One way to prevent errors is mistake-proofing. This system uses process or design features to prevent errors or the negative impact of those errors. Mistake-proofing is also known as “poka-yoke” (pronounced poka-yokay), Japanese slang for “avoiding inadvertent errors.”
The elevator brake is an early example of mistake-proofing. This braking system enabled skyscrapers to be built. Before there were reliable elevator brakes, buildings would only be built up to five stories. This was because the elevator systems were not trustworthy and only used to haul material. People would climb the stairs but would typically not go up more than five stories. Elisha Otis did not invent the elevator, but he put the brakes on it — arguably more important.
The Otis-designed elevator brake was first showcased at the New York exposition in 1853. Otis rode an elevator above the crowd and had an assistant cut the cable. The elevator brake stopped the elevator — and Otis from falling — and the world of constructing tall buildings was forever changed.

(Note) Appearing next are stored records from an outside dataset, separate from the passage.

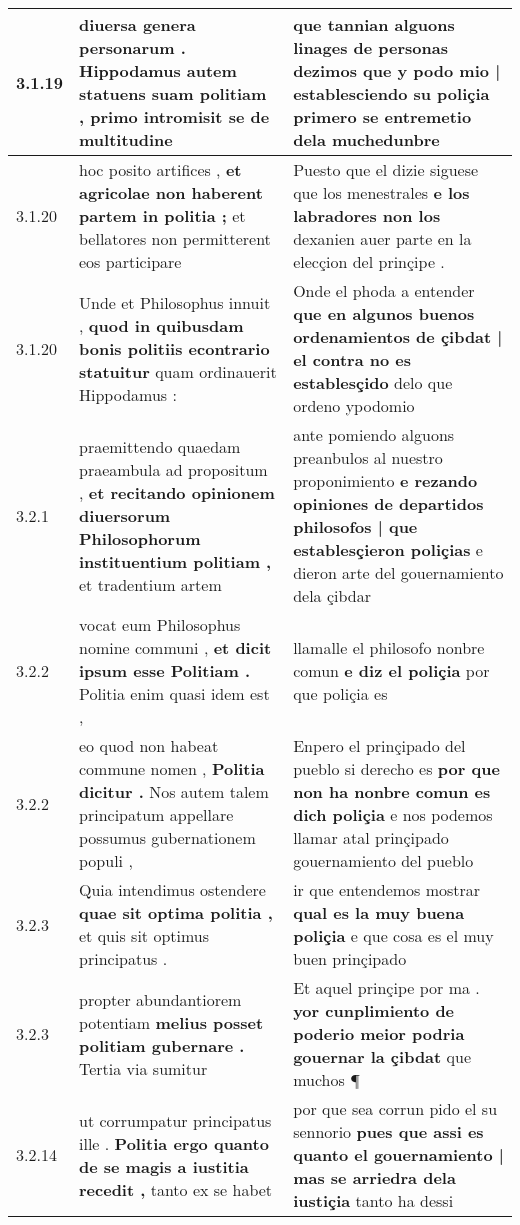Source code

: \begin{tabular}{|p{1cm}|p{6.5cm}|p{6.5cm}|}
3.1.19 & diuersa genera personarum . \textbf{ Hippodamus autem statuens suam politiam , } primo intromisit se de multitudine & que tannian alguons linages de personas dezimos \textbf{ que y podo mio | establesciendo su poliçia } primero se entremetio dela muchedunbre \\\hline
3.1.20 & hoc posito artifices , \textbf{ et agricolae non haberent partem in politia ; } et bellatores non permitterent eos participare & Puesto que el dizie siguese que los menestrales \textbf{ e los labradores non los } dexanien auer parte en la elecçion del prinçipe . \\\hline
3.1.20 & Unde et Philosophus innuit , \textbf{ quod in quibusdam bonis politiis econtrario statuitur } quam ordinauerit Hippodamus : & Onde el phoda a entender \textbf{ que en algunos buenos ordenamientos de çibdat | el contra no es establesçido } delo que ordeno ypodomio \\\hline
3.2.1 & praemittendo quaedam praeambula ad propositum , \textbf{ et recitando opinionem diuersorum Philosophorum instituentium politiam , } et tradentium artem & ante pomiendo alguons preanbulos al nuestro proponimiento \textbf{ e rezando opiniones de departidos philosofos | que establesçieron poliçias } e dieron arte del gouernamiento dela çibdar \\\hline
3.2.2 & vocat eum Philosophus nomine communi , \textbf{ et dicit ipsum esse Politiam . } Politia enim quasi idem est , & llamalle el philosofo nonbre comun \textbf{ e diz el poliçia } por que poliçia es \\\hline
3.2.2 & eo quod non habeat commune nomen , \textbf{ Politia dicitur . } Nos autem talem principatum appellare possumus gubernationem populi , & Enpero el prinçipado del pueblo si derecho es \textbf{ por que non ha nonbre comun es dich poliçia } e nos podemos llamar atal prinçipado gouernamiento del pueblo \\\hline
3.2.3 & Quia intendimus ostendere \textbf{ quae sit optima politia , } et quis sit optimus principatus . & ir que entendemos mostrar \textbf{ qual es la muy buena poliçia } e que cosa es el muy buen prinçipado \\\hline
3.2.3 & propter abundantiorem potentiam \textbf{ melius posset politiam gubernare . } Tertia via sumitur & Et aquel prinçipe por ma . \textbf{ yor cunplimiento de poderio meior podria gouernar la çibdat } que muchos ¶ \\\hline
3.2.14 & ut corrumpatur principatus ille . \textbf{ Politia ergo quanto de se magis a iustitia recedit , } tanto ex se habet & por que sea corrun pido el su sennorio \textbf{ pues que assi es quanto el gouernamiento | mas se arriedra dela iustiçia } tanto ha dessi \\\hline

\end{tabular}
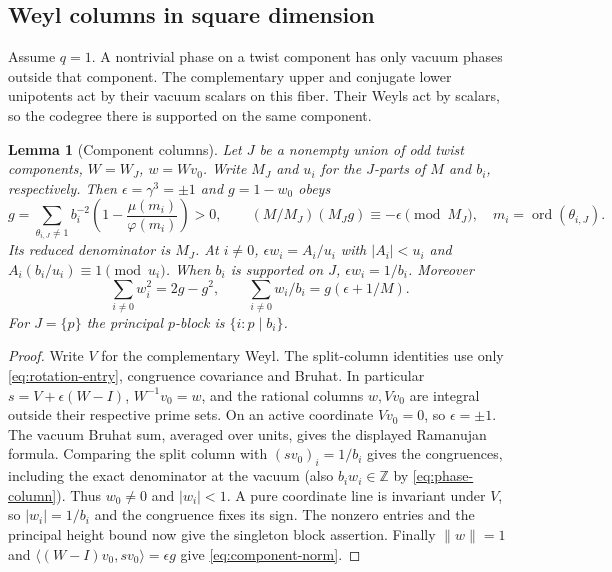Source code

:\documentclass[11pt]{amsart}
\numberwithin{equation}{section}
\newtheorem{lemma}[theorem]{Lemma}
\theoremstyle{definition}
\theoremstyle{plain}
\newcommand{\ZZ}{\mathbb Z}
\begin{document}
\subsection{Weyl columns in square dimension}
Assume $q=1$. A nontrivial phase on a twist component has only
vacuum phases outside that component. The complementary upper and
conjugate lower unipotents act by their vacuum scalars on this
fiber. Their Weyls act by scalars, so the codegree there is
supported on the same component.

\begin{lemma}[Component columns]\label{result:component-column}
Let $J$ be a nonempty union of odd twist components, $W=W_J$, $w=Wv_0$.
Write $M_J$ and $u_i$ for the $J$-parts of $M$ and $b_i$,
respectively. Then $\epsilon=\gamma^3=\pm1$ and $g=1-w_0$ obeys
\[
 g=\sum_{\theta_{i,J}\ne1}b_i^{-2}
     \left(1-\frac{\mu(m_i)}{\varphi(m_i)}\right)>0,\qquad
 (M/M_J)(M_Jg)\equiv-\epsilon\pmod {M_J},
 \quad m_i=\operatorname{ord}(\theta_{i,J}).
\]
Its reduced denominator is $M_J$. At $i\ne0$,
$\epsilon w_i=A_i/u_i$ with $|A_i|<u_i$ and
$A_i(b_i/u_i)\equiv1\pmod{u_i}$. When $b_i$ is supported on $J$,
$\epsilon w_i=1/b_i$. Moreover
\begin{equation}\label{eq:component-norm}
 \sum_{i\ne0}w_i^2=2g-g^2,\qquad
 \sum_{i\ne0}w_i/b_i=g(\epsilon+1/M).
\end{equation}
For $J=\{p\}$ the principal $p$-block is $\{i:p\mid b_i\}$.
\end{lemma}
\begin{proof}
Write $V$ for the complementary Weyl. The split-column identities
\cite[Theorem~6.1, Lemma~6.2, Proposition~6.3]{BDPcore} use only
\eqref{eq:rotation-entry}, congruence covariance and Bruhat. In
particular $s=V+\epsilon(W-I)$, $W^{-1}v_0=w$, and the rational
columns $w,Vv_0$ are integral outside their respective prime sets.
On an active coordinate $Vv_0=0$, so $\epsilon=\pm1$.
The vacuum Bruhat sum, averaged over units, gives the displayed
Ramanujan formula. Comparing the split column with
$(sv_0)_i=1/b_i$ gives the congruences, including the exact
denominator at the vacuum (also $b_iw_i\in\ZZ$ by
\eqref{eq:phase-column}). Thus $w_0\ne0$ and $|w_i|<1$. A pure
coordinate line is invariant under $V$, so $|w_i|=1/b_i$ and
the congruence fixes its sign. The nonzero entries and the
principal height bound now give the singleton block assertion.
Finally $\|w\|=1$ and $\langle(W-I)v_0,sv_0\rangle=\epsilon g$
give \eqref{eq:component-norm}.
\end{proof}
\end{document}
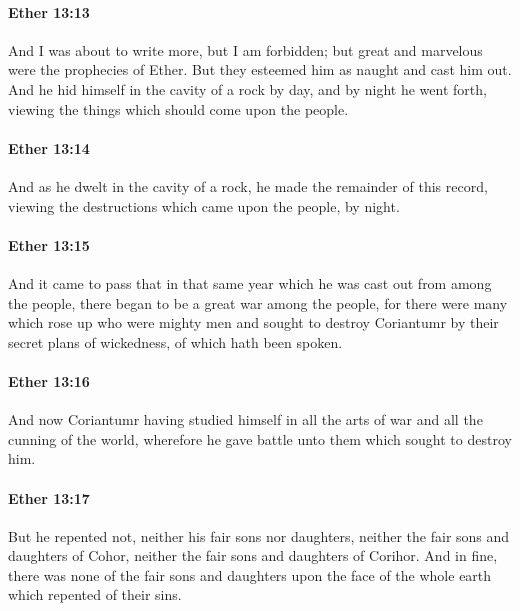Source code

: 		\paragraph{Ether 13:13} %
			\label{ETHER-13-13}

			And I was about to write more, but I am forbidden;
			but great and marvelous were the prophecies of Ether.
			But they esteemed him as naught and cast him out.
			And he hid himself in the cavity of a rock by day,
			and by night he went forth,
			viewing the things which should come upon the people.

		\paragraph{Ether 13:14} %
			\label{ETHER-13-14}

			And as he dwelt in the cavity of a rock,
			he made the remainder of this record,
			viewing the destructions which came upon the people,
			by night.

		\paragraph{Ether 13:15} %
			\label{ETHER-13-15}

			And it came to pass that in that same year
			which he was cast out from among the people,
			there began to be a great war among the people,
			for there were many which rose up who were mighty men
			and sought to destroy Coriantumr
			by their secret plans of wickedness, of which hath been spoken.

		\paragraph{Ether 13:16} %
			\label{ETHER-13-16}

			And now Coriantumr having studied himself
			in all the arts of war and all the cunning of the world,
			wherefore he gave battle unto them which sought to destroy him.

		\paragraph{Ether 13:17} %
			\label{ETHER-13-17}

			But he repented not, neither his fair sons nor daughters,
			neither the fair sons and daughters of Cohor,
			neither the fair sons and daughters of Corihor.
			And in fine, there was none of the fair sons and daughters
			upon the face of the whole earth
			which repented of their sins.

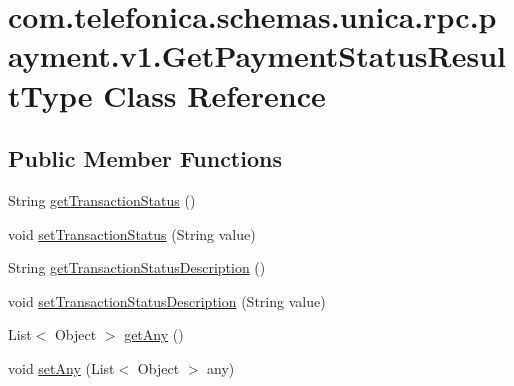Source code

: \hypertarget{classcom_1_1telefonica_1_1schemas_1_1unica_1_1rpc_1_1payment_1_1v1_1_1GetPaymentStatusResultType}{
\section{com.telefonica.schemas.unica.rpc.payment.v1.GetPaymentStatusResultType Class Reference}
\label{classcom_1_1telefonica_1_1schemas_1_1unica_1_1rpc_1_1payment_1_1v1_1_1GetPaymentStatusResultType}
}
\subsection*{Public Member Functions}
\begin{DoxyCompactItemize}
\item 
String \hyperlink{classcom_1_1telefonica_1_1schemas_1_1unica_1_1rpc_1_1payment_1_1v1_1_1GetPaymentStatusResultType_afda277e403779f055078404dcca97d23}{getTransactionStatus} ()
\item 
void \hyperlink{classcom_1_1telefonica_1_1schemas_1_1unica_1_1rpc_1_1payment_1_1v1_1_1GetPaymentStatusResultType_ad6645998df452cd5f64a166522baef48}{setTransactionStatus} (String value)
\item 
String \hyperlink{classcom_1_1telefonica_1_1schemas_1_1unica_1_1rpc_1_1payment_1_1v1_1_1GetPaymentStatusResultType_aa8fcc62bddbfbe1e34c8bdae828041eb}{getTransactionStatusDescription} ()
\item 
void \hyperlink{classcom_1_1telefonica_1_1schemas_1_1unica_1_1rpc_1_1payment_1_1v1_1_1GetPaymentStatusResultType_a12b76ba1409d03cf0bd0e86f55a04e65}{setTransactionStatusDescription} (String value)
\item 
List$<$ Object $>$ \hyperlink{classcom_1_1telefonica_1_1schemas_1_1unica_1_1rpc_1_1payment_1_1v1_1_1GetPaymentStatusResultType_aa53ec14fd8278dc6bfd68ddfe54cd19b}{getAny} ()
\item 
void \hyperlink{classcom_1_1telefonica_1_1schemas_1_1unica_1_1rpc_1_1payment_1_1v1_1_1GetPaymentStatusResultType_a7a8c367ee803d26115e9c1b09f2aaac7}{setAny} (List$<$ Object $>$ any)
\end{DoxyCompactItemize}
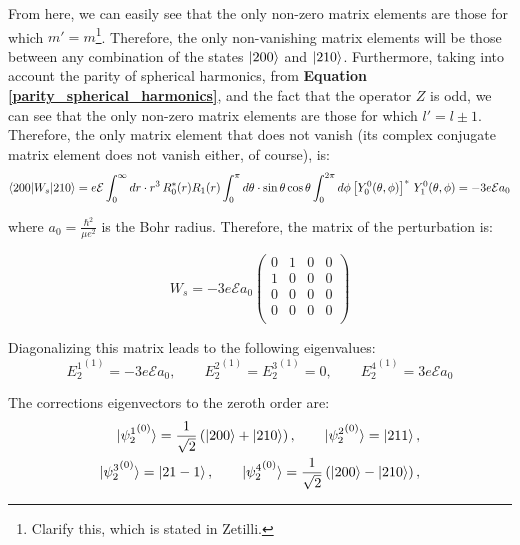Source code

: From here, we can easily see that the only non-zero matrix elements are those for which $m' = m$\footnote{Clarify this, which is stated in Zetilli.}. Therefore, the only non-vanishing matrix elements will be those between any combination of the states $\ket{200}$ and $\ket{210}$. Furthermore, taking into account the parity of spherical harmonics, from \textbf{Equation \ref{parity_spherical_harmonics}}, and the fact that the operator $Z$ is odd, we can see that the only non-zero matrix elements are those for which $l' = l\pm 1$. Therefore, the only matrix element that does not vanish (its complex conjugate matrix element does not vanish either, of course), is:
\begin{equation}
    \begin{split}
        \braket{200|W_s|210} &= e\mathcal{E} \int_{0}^{\infty}dr\cdot r^3\, R_0^*(r)R_1(r)\int_{0}^{\pi}d\theta\cdot \sin\theta\cos\theta\int_{0}^{2\pi}d\phi \left[Y_0^0(\theta, \phi)\right]^*\, Y_1^0(\theta, \phi) = -3e\mathcal{E}a_0\\
    \end{split}
\end{equation}

where $a_0 = \frac{\hbar^2}{\mu e^2}$ is the Bohr radius. Therefore, the matrix of the perturbation is:

\begin{equation}
    W_s = -3e\mathcal{E}a_0\begin{pmatrix}
        0 & 1 & 0 & 0 \\
        1 & 0 & 0 & 0 \\
        0 & 0 & 0 & 0 \\
        0 & 0 & 0 & 0 \\
    \end{pmatrix}
\end{equation}

Diagonalizing this matrix leads to the following eigenvalues:
\begin{equation}
    {E_2^1}^{(1)} = -3e\mathcal{E}a_0,\qquad {E_2^2}^{(1)} = {E_2^3}^{(1)} = 0, \qquad {E_2^4}^{(1)} = 3e\mathcal{E}a_0
\end{equation}

The corrections eigenvectors to the zeroth order are:
\begin{equation}
    \begin{split}
        \ket{{\psi_2^1}^{(0)}} = \frac{1}{\sqrt{2}} \left(\ket{200} + \ket{210}\right), \qquad \ket{{\psi_2^2}^{(0)}} = \ket{211},\\
        \ket{{\psi_2^3}^{(0)}} = \ket{21-1}, \qquad \ket{{\psi_2^4}^{(0)}} = \frac{1}{\sqrt{2}} \left(\ket{200} - \ket{210}\right),\\
    \end{split}
\end{equation}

Shigeo Shingo, an early “lean” manufacturing champion in Japan, is the father of poka-yoke. He felt that there are various levels of applying mistake-proofing. The first level is to design changes into the processes to prevent errors.
In construction, the industry eliminates installation errors by designing parts to only be put in one way.
If you can’t design ways to prevent errors into the physical product, you can try to simplify the process and eliminate steps so errors associated with that step don’t occur. Mistake-proofing requires a sound understanding of what happens in the process and why.
The Japanese say, “Don’t get it, don’t make it, don’t send it” regarding defects. This requires learning to follow this slogan. To never accept a defective part, report or material means one needs to know what a “defect” is for the work being done. Never make anything that is defective. Not that workers try to make defects, but for this to work there needs to be methods and aids to help workers know when they are installing it right.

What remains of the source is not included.